On the Marketing of Electronic Art

Essay by Randy Morris

A Response to JD Jarvis's essay Art in Potentia


JD Jarvis in his recent editorial, "Art In Potentia" covered a broad range of issues as he discussed the immateriality of electronic media. In this article I address some of those issues in more detail, and refer repeatedly to Mr. Jarvis' editorial.

To summarize points about immateriality, our perception of art resides in the neural firing patterns of our brains, short and long term memories, the cascade of emotional associations stored within them. Perception of art is triggered by light stimulating our retinas. Though this has not changed over human history, it could within the next fifty years given the current pace of technological development. But speculation of the forms of such evolution must wait for a future article. This article addresses our current transitional state, in which we are not ready for the Vulcan mind meld.
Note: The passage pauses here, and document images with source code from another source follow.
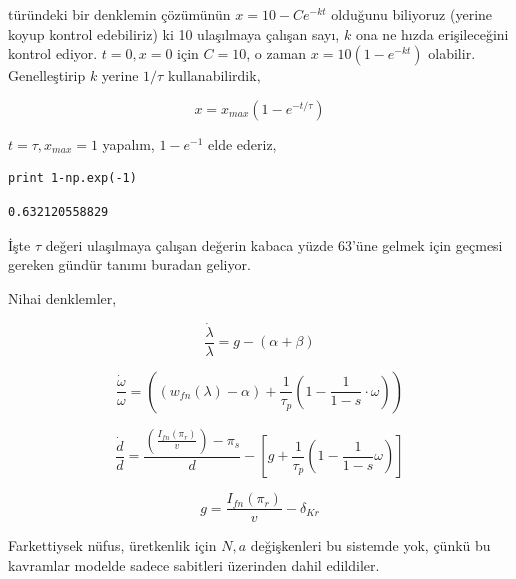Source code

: \documentclass[12pt,fleqn]{article}\usepackage{../../common}
\begin{document}
türündeki bir denklemin çözümünün $x = 10 - C e^{-kt}$ olduğunu biliyoruz
(yerine koyup kontrol edebiliriz) ki 10 ulaşılmaya çalışan sayı, $k$ ona ne
hızda erişileceğini kontrol ediyor. $t=0,x=0$ için $C=10$, o zaman
$x = 10 (1 - e^{-kt})$ olabilir. Genelleştirip $k$ yerine $1/\tau$
kullanabilirdik,

$$ x = x_{max} (1-e^{-t/\tau}) $$ 

$t=\tau,x_{max}=1$ yapalım, $1-e^{-1}$ elde ederiz,

\begin{verbatim}
print 1-np.exp(-1)
\end{verbatim}

\begin{verbatim}
0.632120558829
\end{verbatim}

İşte $\tau$ değeri ulaşılmaya çalışan değerin kabaca yüzde 63'üne gelmek
için geçmesi gereken gündür tanımı buradan geliyor.

Nihai denklemler,

$$ 
\frac{\dot{\lambda}}{\lambda} =
  g - (\alpha + \beta)
$$

$$ 
\frac{\dot{\omega}}{\omega} = 
\left( 
(w_{fn}(\lambda) - \alpha) + \frac{1}{\tau_p} \left( 1-\frac{1}{1-s} \cdot \omega\right)
\right)
$$


$$ 
\frac{\dot{d}}{d} = 
\frac{\left( \frac{I_{fn}(\pi_r)}{v} \right) - \pi_s }{d} - 
\left[ 
g + \frac{1}{\tau_p} \left(1 - \frac{1}{1-s} \omega\right)
\right]
$$

$$ g = \frac{I_{fn}(\pi_r)}{v} - \delta_{Kr} $$

Farkettiysek nüfus, üretkenlik için $N,a$ değişkenleri bu sistemde yok,
çünkü bu kavramlar modelde sadece sabitleri üzerinden dahil edildiler.
\end{document}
For most of our history, the roughly flat images of visual art have been durably recorded by paint or stains on rock, wood, bone, clay, stucco, animal hides, cloth, paper, metal, plastic etc. The full range of meanings associated with the images are highly dependent on culture, though underlying aesthetic elements are remarkably universal. We still take pleasure in the artistry of cave paintings for instance. (For a thorough discussion of the universality of aesthetic elements I recommend Philip S. Rawson's book "Drawing".)

What is new within the last hundred years or so, is the ability to project high quality images onto screens, first with film onto movie screens, then through analog electronics onto television screens, and now digitally onto plasma and semiconductor screens. With the computer and digital storage, the physical (analog) film has been replaced with digital records and machine instructions. Screen images are not durable, and the digital recordings (the durable part) are not comprehensible as images without decoding and reproduction mechanisms. Traditional prints of high quality can be made from electronic storage, even though the ink jet printer with machine instruction lacks the material image of a woodblock or etching plate.

Electronic production of art presents some technical challenges to artists. Ink jet prints give no imprint texture. Technical means can be found to provide such texture or the illusion of it, as artists find it necessary. Moreover much art may never see print or film, but remain in digital form for screen projection. (The best preservation method for old movie film is now digitalization, and modern projectors do not require film.) Also with the advent of readily accessible 3D, true 3D art ("Avatar" for example) does not reside even on the screen as a fully visualizable object. The 3D effect from the displacement of the images between our right and left eyes, occurs only in our neural firing patterns. This is as close as it gets to Mr. Jarvis' "dematerialization".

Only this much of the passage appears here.